**DATASET EXCERPTS:**
━━━━━━━━━━━━━━━━━━━━

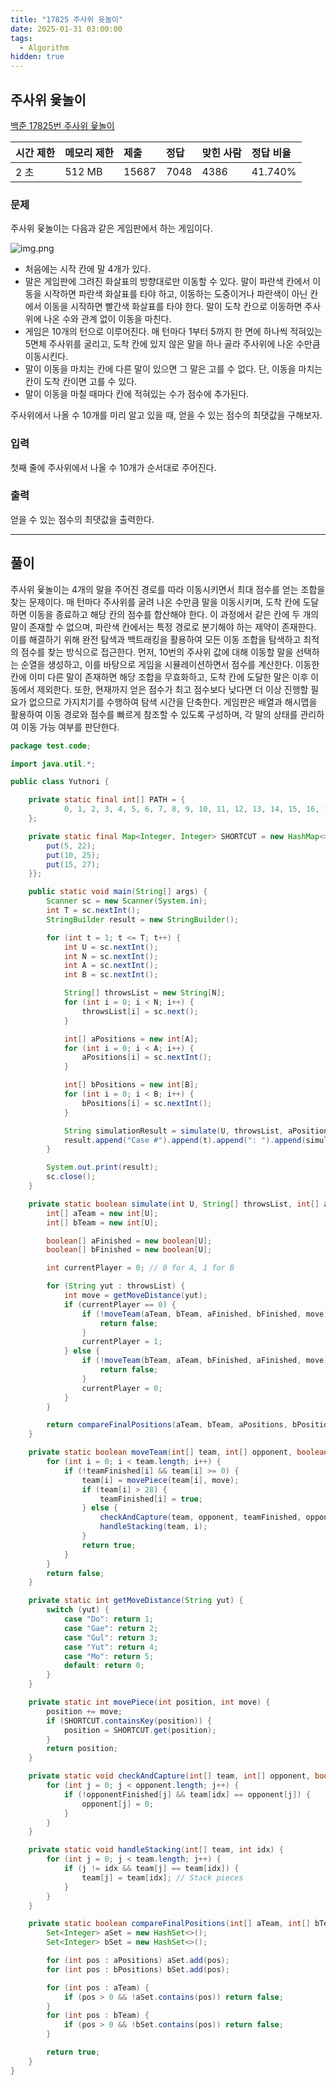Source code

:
 ```yaml
---
title: "17825 주사위 윳놀이"
date: 2025-01-31 03:00:00
tags: 
  - Algorithm
hidden: true
---
```



## 주사위 윷놀이

[백준 17825번 주사위 윷놀이](https://www.acmicpc.net/problem/17825)

| 시간 제한 | 메모리 제한 | 제출     | 정답    | 맞힌 사람 | 정답 비율   |
|:------|:-------|:-------|:------|:------|:--------|
| 2 초   | 512 MB | 15687 | 7048 | 4386 | 41.740% |

### 문제

주사위 윷놀이는 다음과 같은 게임판에서 하는 게임이다.<br>

![img.png](img.png)

- 처음에는 시작 칸에 말 4개가 있다.
- 말은 게임판에 그려진 화살표의 방향대로만 이동할 수 있다. 말이 파란색 칸에서 이동을 시작하면 파란색 화살표를 타야 하고, 이동하는 도중이거나 파란색이 아닌 칸에서 이동을 시작하면 빨간색 화살표를 타야 한다. 말이 도착 칸으로 이동하면 주사위에 나온 수와 관계 없이 이동을 마친다.
- 게임은 10개의 턴으로 이루어진다. 매 턴마다 1부터 5까지 한 면에 하나씩 적혀있는 5면체 주사위를 굴리고, 도착 칸에 있지 않은 말을 하나 골라 주사위에 나온 수만큼 이동시킨다.
- 말이 이동을 마치는 칸에 다른 말이 있으면 그 말은 고를 수 없다. 단, 이동을 마치는 칸이 도착 칸이면 고를 수 있다.
- 말이 이동을 마칠 때마다 칸에 적혀있는 수가 점수에 추가된다.

주사위에서 나올 수 10개를 미리 알고 있을 때, 얻을 수 있는 점수의 최댓값을 구해보자.

### 입력

첫째 줄에 주사위에서 나올 수 10개가 순서대로 주어진다.

### 출력

얻을 수 있는 점수의 최댓값을 출력한다.

---

## 풀이

주사위 윷놀이는 4개의 말을 주어진 경로를 따라 이동시키면서 최대 점수를 얻는 조합을 찾는 문제이다. 
매 턴마다 주사위를 굴려 나온 수만큼 말을 이동시키며, 도착 칸에 도달하면 이동을 종료하고 해당 칸의 점수를 합산해야 한다. 
이 과정에서 같은 칸에 두 개의 말이 존재할 수 없으며, 파란색 칸에서는 특정 경로로 분기해야 하는 제약이 존재한다. 
이를 해결하기 위해 완전 탐색과 백트래킹을 활용하여 모든 이동 조합을 탐색하고 최적의 점수를 찾는 방식으로 접근한다. 
먼저, 10번의 주사위 값에 대해 이동할 말을 선택하는 순열을 생성하고, 이를 바탕으로 게임을 시뮬레이션하면서 점수를 계산한다. 
이동한 칸에 이미 다른 말이 존재하면 해당 조합을 무효화하고, 도착 칸에 도달한 말은 이후 이동에서 제외한다.
또한, 현재까지 얻은 점수가 최고 점수보다 낮다면 더 이상 진행할 필요가 없으므로 가지치기를 수행하여 탐색 시간을 단축한다. 
게임판은 배열과 해시맵을 활용하여 이동 경로와 점수를 빠르게 참조할 수 있도록 구성하며, 각 말의 상태를 관리하여 이동 가능 여부를 판단한다.

```java
package test.code;

import java.util.*;

public class Yutnori {

    private static final int[] PATH = {
            0, 1, 2, 3, 4, 5, 6, 7, 8, 9, 10, 11, 12, 13, 14, 15, 16, 17, 18, 19, 20, 21, 22, 23, 24, 25, 26, 27, 28
    };

    private static final Map<Integer, Integer> SHORTCUT = new HashMap<>() {{
        put(5, 22);
        put(10, 25);
        put(15, 27);
    }};

    public static void main(String[] args) {
        Scanner sc = new Scanner(System.in);
        int T = sc.nextInt();
        StringBuilder result = new StringBuilder();

        for (int t = 1; t <= T; t++) {
            int U = sc.nextInt();
            int N = sc.nextInt();
            int A = sc.nextInt();
            int B = sc.nextInt();

            String[] throwsList = new String[N];
            for (int i = 0; i < N; i++) {
                throwsList[i] = sc.next();
            }

            int[] aPositions = new int[A];
            for (int i = 0; i < A; i++) {
                aPositions[i] = sc.nextInt();
            }

            int[] bPositions = new int[B];
            for (int i = 0; i < B; i++) {
                bPositions[i] = sc.nextInt();
            }

            String simulationResult = simulate(U, throwsList, aPositions, bPositions) ? "YES" : "NO";
            result.append("Case #").append(t).append(": ").append(simulationResult).append("\n");
        }

        System.out.print(result);
        sc.close();
    }

    private static boolean simulate(int U, String[] throwsList, int[] aPositions, int[] bPositions) {
        int[] aTeam = new int[U];
        int[] bTeam = new int[U];

        boolean[] aFinished = new boolean[U];
        boolean[] bFinished = new boolean[U];

        int currentPlayer = 0; // 0 for A, 1 for B

        for (String yut : throwsList) {
            int move = getMoveDistance(yut);
            if (currentPlayer == 0) {
                if (!moveTeam(aTeam, bTeam, aFinished, bFinished, move)) {
                    return false;
                }
                currentPlayer = 1;
            } else {
                if (!moveTeam(bTeam, aTeam, bFinished, aFinished, move)) {
                    return false;
                }
                currentPlayer = 0;
            }
        }

        return compareFinalPositions(aTeam, bTeam, aPositions, bPositions);
    }

    private static boolean moveTeam(int[] team, int[] opponent, boolean[] teamFinished, boolean[] opponentFinished, int move) {
        for (int i = 0; i < team.length; i++) {
            if (!teamFinished[i] && team[i] >= 0) {
                team[i] = movePiece(team[i], move);
                if (team[i] > 28) {
                    teamFinished[i] = true;
                } else {
                    checkAndCapture(team, opponent, teamFinished, opponentFinished, i);
                    handleStacking(team, i);
                }
                return true;
            }
        }
        return false;
    }

    private static int getMoveDistance(String yut) {
        switch (yut) {
            case "Do": return 1;
            case "Gae": return 2;
            case "Gul": return 3;
            case "Yut": return 4;
            case "Mo": return 5;
            default: return 0;
        }
    }

    private static int movePiece(int position, int move) {
        position += move;
        if (SHORTCUT.containsKey(position)) {
            position = SHORTCUT.get(position);
        }
        return position;
    }

    private static void checkAndCapture(int[] team, int[] opponent, boolean[] teamFinished, boolean[] opponentFinished, int idx) {
        for (int j = 0; j < opponent.length; j++) {
            if (!opponentFinished[j] && team[idx] == opponent[j]) {
                opponent[j] = 0;
            }
        }
    }

    private static void handleStacking(int[] team, int idx) {
        for (int j = 0; j < team.length; j++) {
            if (j != idx && team[j] == team[idx]) {
                team[j] = team[idx]; // Stack pieces
            }
        }
    }

    private static boolean compareFinalPositions(int[] aTeam, int[] bTeam, int[] aPositions, int[] bPositions) {
        Set<Integer> aSet = new HashSet<>();
        Set<Integer> bSet = new HashSet<>();

        for (int pos : aPositions) aSet.add(pos);
        for (int pos : bPositions) bSet.add(pos);

        for (int pos : aTeam) {
            if (pos > 0 && !aSet.contains(pos)) return false;
        }
        for (int pos : bTeam) {
            if (pos > 0 && !bSet.contains(pos)) return false;
        }

        return true;
    }
}

```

━━━━━━━━━━━━━━━━━━━━

From the listing above, return every line that contains the word "currentPlayer".

**RESPONSE TO THIS EXERCISE:**
        int currentPlayer = 0; // 0 for A, 1 for B
            if (currentPlayer == 0) {
                currentPlayer = 1;
                currentPlayer = 0;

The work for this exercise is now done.